I’m a fan of James Wallace Harris’s blog, too. He’s inspired me to go back and reread those classic Bleiler and Dikty anthologies. Good stuff!

I also signed on to reread the Asimov/Greenberg GREAT SF series. I’ll be living in the Past for the next year or so.

R_Saunders

I’m 47 myself, so I definitely feel old, and I cut my teeth on what might be called ‘classic’ or ‘Golden Age’ scifi. However, I have to admit to a certain ambivalence about old science fiction.

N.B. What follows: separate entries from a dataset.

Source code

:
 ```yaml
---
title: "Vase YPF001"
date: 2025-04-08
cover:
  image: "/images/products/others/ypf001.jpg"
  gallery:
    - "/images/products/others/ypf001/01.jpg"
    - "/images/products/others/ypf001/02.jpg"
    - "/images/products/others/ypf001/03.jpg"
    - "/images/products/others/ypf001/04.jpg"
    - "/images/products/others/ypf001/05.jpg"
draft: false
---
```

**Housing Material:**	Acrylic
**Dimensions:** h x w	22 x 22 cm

I read it very uncritically when I was young man. The Foundation series, the Earth Book of Storm Gate, Dune… these were all tremendous sources of wonder for me. I had 3 major guides in my reading: Appendix N from the Dungeon Master’s Guide, Barlowe’s Guide to Extraterrestrials, and a big book called Space Wars, Worlds and Weapons. In hindsight, it’s rather telling how militaristic that title is, but I think I would have been just as eager to plead with my mom to buy it if it had been titled Space Ships, Worlds, and Aliens, on the strength of the art alone. Even now, I still haven’t read every single book described in those various pages, but I’m getting there.

The thing of it is, though, that I don’t enjoy reading as many old stories as I used to. When I was younger, I didn’t really understand what misogyny was. I was pretty much blind to politics, and willing to excuse racism. I also didn’t really have the ability to discern between interesting ideas and actual good writing, with things like multi-dimensional characters, coherent plots, and elegant prose.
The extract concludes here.